- _Task_: Each line of the entries below that holds "dinâmicas" is needed, copied in full.

- _Extracted information_:
==================================================
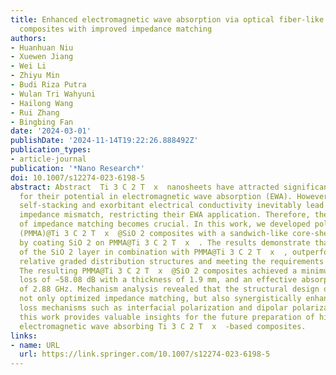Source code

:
 ```yaml
---
title: Enhanced electromagnetic wave absorption via optical fiber-like PMMA@Ti3C2Tx@SiO2
  composites with improved impedance matching
authors:
- Huanhuan Niu
- Xuewen Jiang
- Wei Li
- Zhiyu Min
- Budi Riza Putra
- Wulan Tri Wahyuni
- Hailong Wang
- Rui Zhang
- Bingbing Fan
date: '2024-03-01'
publishDate: '2024-11-14T19:22:26.888492Z'
publication_types:
- article-journal
publication: '*Nano Research*'
doi: 10.1007/s12274-023-6198-5
abstract: Abstract  Ti 3 C 2 T  x  nanosheets have attracted significant attention
  for their potential in electromagnetic wave absorption (EWA). However, their inherent
  self-stacking and exorbitant electrical conductivity inevitably lead to serious
  impedance mismatch, restricting their EWA application. Therefore, the optimization
  of impedance matching becomes crucial. In this work, we developed polymethyl methacrylate
  (PMMA)@Ti 3 C 2 T  x  @SiO 2 composites with a sandwich-like core-shell structure
  by coating SiO 2 on PMMA@Ti 3 C 2 T  x  . The results demonstrate that the superiority
  of the SiO 2 layer in combination with PMMA@Ti 3 C 2 T  x  , outperforming other
  relative graded distribution structures and meeting the requirements of EWA equipment.
  The resulting PMMA@Ti 3 C 2 T  x  @SiO 2 composites achieved a minimum reflection
  loss of −58.08 dB with a thickness of 1.9 mm, and an effective absorption bandwidth
  of 2.88 GHz. Mechanism analysis revealed that the structural design of SiO 2 layer
  not only optimized impedance matching, but also synergistically enhanced multiple
  loss mechanisms such as interfacial polarization and dipolar polarization. Therefore,
  this work provides valuable insights for the future preparation of high-performance
  electromagnetic wave absorbing Ti 3 C 2 T  x  -based composites.
links:
- name: URL
  url: https://link.springer.com/10.1007/s12274-023-6198-5
---
```

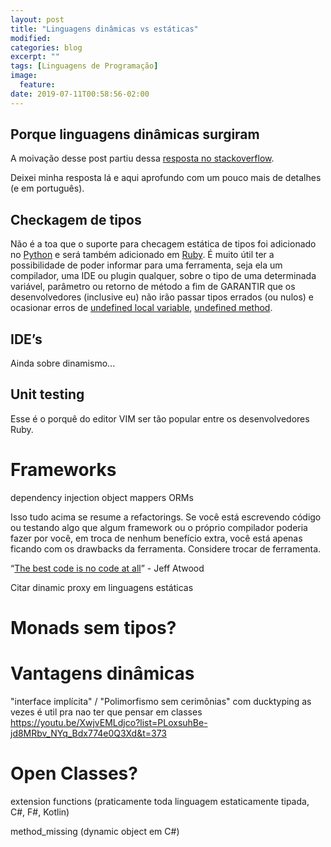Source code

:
 ```yaml
---
layout: post
title: "Linguagens dinâmicas vs estáticas"
modified:
categories: blog
excerpt: ""
tags: [Linguagens de Programação]
image:
  feature:
date: 2019-07-11T00:58:56-02:00
---
```


## Porque linguagens dinâmicas surgiram

A moivação desse post partiu dessa [resposta no stackoverflow](https://stackoverflow.com/a/47558186/890890).

Deixei minha resposta lá e aqui aprofundo com um pouco mais de detalhes (e em português).

## Checkagem de tipos

Não é a toa que o suporte para checagem estática de tipos foi adicionado no [Python](https://docs.python.org/3/library/typing.html) e será também adicionado em [Ruby](https://codesmithdev.com/ruby-3-will-introduce-types/). É muito útil ter a possibilidade de poder informar para uma ferramenta, seja ela um compilador, uma IDE ou plugin qualquer, sobre o tipo de uma determinada variável, parâmetro ou retorno de método a fim de GARANTIR que os desenvolvedores (inclusive eu) não irão passar tipos errados (ou nulos) e ocasionar erros de [undefined local variable](https://stackoverflow.com/questions/9671259/ruby-local-variable-is-undefined), [undefined method](https://stackoverflow.com/questions/21072355/undefined-method-nomethoderror-ruby).

## IDE’s
Ainda sobre dinamismo...

## Unit testing
Esse é o porquê do editor VIM ser tão popular entre os desenvolvedores Ruby.

# Frameworks
dependency injection
object mappers
ORMs

Isso tudo acima se resume a refactorings. Se você está escrevendo código ou testando algo que algum framework ou o próprio compilador poderia fazer por você, em troca de nenhum benefício extra, você está apenas ficando com os drawbacks da ferramenta. Considere trocar de ferramenta.

“[The best code is no code at all](https://blog.codinghorror.com/the-best-code-is-no-code-at-all/)” - Jeff Atwood

Citar dinamic proxy em linguagens estáticas

# Monads sem tipos?

# Vantagens dinâmicas

"interface implícita" / "Polimorfismo sem cerimônias" com ducktyping as vezes é util pra nao ter que pensar em classes
https://youtu.be/XwjvEMLdjco?list=PLoxsuhBe-jd8MRbv_NYq_Bdx774e0Q3Xd&t=373

# Open Classes?
extension functions (praticamente toda linguagem estaticamente tipada, C#, F#, Kotlin)

method_missing (dynamic object em C#)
==================================================
- _Response to this task_:
title: "Linguagens dinâmicas vs estáticas"
## Porque linguagens dinâmicas surgiram
# Vantagens dinâmicas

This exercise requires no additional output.